Nicole is about to meet the new team that’s in the conference room. She’s excited and very anxious. She knows it will be a challenge. In hiring her, the organization’s leadership indicated their vision of the future of her unit was to be more proactive and creative than they have been. They told her the team was very talented with a wealth of experience, all of which pleased her. Yet they admitted uncertainty about whether they would or could change their ways, and that’s what made her the most anxious.
The question on her mind was whether this team would be focused on preserving history, or will they be able to make a shift and focus on making new history. She wanted them to make new history.
In my career, I’ve been one of those people in the conference room a couple of times, waiting to meet a new leader. I’ll admit I didn’t always have the right perspective; it was more like “don’t rock my boat” or “let me do what I do well and like to do”. That’s a normal reaction from team members meeting a new leader.
If you are getting a new leader, don’t do what I’ve done. Learn from me.
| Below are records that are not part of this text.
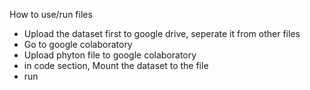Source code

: How to use/run files

- Upload the dataset first to google drive, seperate it from other files
- Go to google colaboratory
- Upload phyton file to google colaboratory
- in code section, Mount the dataset to the file
- run
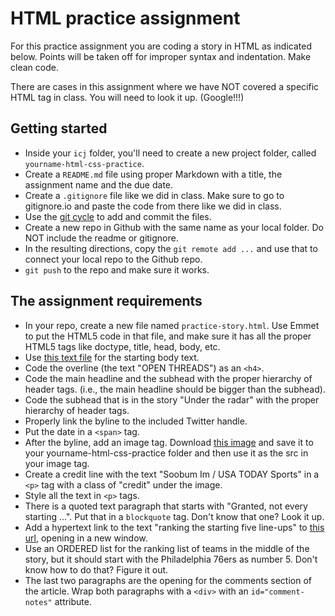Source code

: # HTML practice assignment

For this practice assignment you are coding a story in HTML as indicated below. Points will be taken off for improper syntax and indentation. Make clean code.

There are cases in this assignment where we have NOT covered a specific HTML tag in class. You will need to look it up. (Google!!!)

## Getting started

- Inside your `icj` folder, you'll need to create a new project folder, called `yourname-html-css-practice`.
- Create a `README.md` file using proper Markdown with a title, the assignment name and the due date.
- Create a `.gitignore` file like we did in class. Make sure to go to gitignore.io and paste the code from there like we did in class. 
- Use the [git cycle](https://github.com/utdata/icj-class/blob/master/start_a_project.md) to add and commit the files.
- Create a new repo in Github with the same name as your local folder. Do NOT include the readme or gitignore.
- In the resulting directions, copy the `git remote add ...` and use that to connect your local repo to the Github repo.
- `git push` to the repo and make sure it works.

## The assignment requirements

- In your repo, create a new file named `practice-story.html`. Use Emmet to put the HTML5 code in that file, and make sure it has all the proper HTML5 tags like doctype, title, head, body, etc.
- Use [this text file](html-practice-text.txt) for the starting body text.
- Code the overline (the text "OPEN THREADS") as an `<h4>`.
- Code the main headline and the subhead with the proper hierarchy of header tags. (i.e., the main headline should be bigger than the subhead).
- Code the subhead that is in the story "Under the radar" with the proper hierarchy of header tags. 
- Properly link the byline to the included Twitter handle.
- Put the date in a `<span>` tag.
- After the byline, add an image tag. Download [this image](https://github.com/utdata/icj-class/blob/master/html/spurs.jpg) and save it to your yourname-html-css-practice folder and then use it as the src in your image tag.
- Create a credit line with the text "Soobum Im / USA TODAY Sports" in a `<p>` tag with a class of "credit" under the image.
- Style all the text in `<p>` tags.
- There is a quoted text paragraph that starts with "Granted, not every starting ...". Put that in a `blockquote` tag. Don't know that one? Look it up.
- Add a hypertext link to the text "ranking the starting five line-ups" to [this url](https://bleacherreport.com/articles/2789035-ranking-every-nba-teams-projected-starting-5-after-free-agency#slide7), opening in a new window.
- Use an ORDERED list for the ranking list of teams in the middle of the story, but it should start with the Philadelphia 76ers as number 5. Don't know how to do that? Figure it out.
- The last two paragraphs are the opening for the comments section of the article. Wrap both paragraphs with a `<div>` with an `id="comment-notes"` attribute.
I’ve also been the leader who is ready to meet a new team. I’m here to tell you Nicole’s question is the right question. Are you ready to make new history?
If that is the question, what do you need to do to be ready to answer that question when you have a new leader?
- Don’t hold on tightly – Remember, there are always multiple ways to accomplish the same goal. Prepare yourself mentally to let go of your processes but remain focused on what needs to be accomplished.
- Don’t live in the past – There are many organizations that lived in the past, admiring their success and missing opportunities in front of them. Sadly, they don’t exist anymore. Don’t be one of them. The past is where you learn, not where live.
- Be ready to learn – Whether you are at the beginning, middle or end of your career, you always have something to learn. In school, each new class offered a chance to learn something new. Accept that your new leader has something to teach you, you will benefit from it.
I believe God wants us to always be moving forward, not holding on tight or looking backward. I love what St. Paul said to the church of Philippi.
Brothers, I do not consider that I have made it my own. But one thing I do: forgetting what lies behind and straining forward to what lies ahead, I press on toward the goal for the prize of the upward call of God in Christ Jesus. Philippians 3: 13-14
In the job description of all leaders is to comfort the irritable and irritate the comfortable. If your new leader is irritating you, ask yourself why?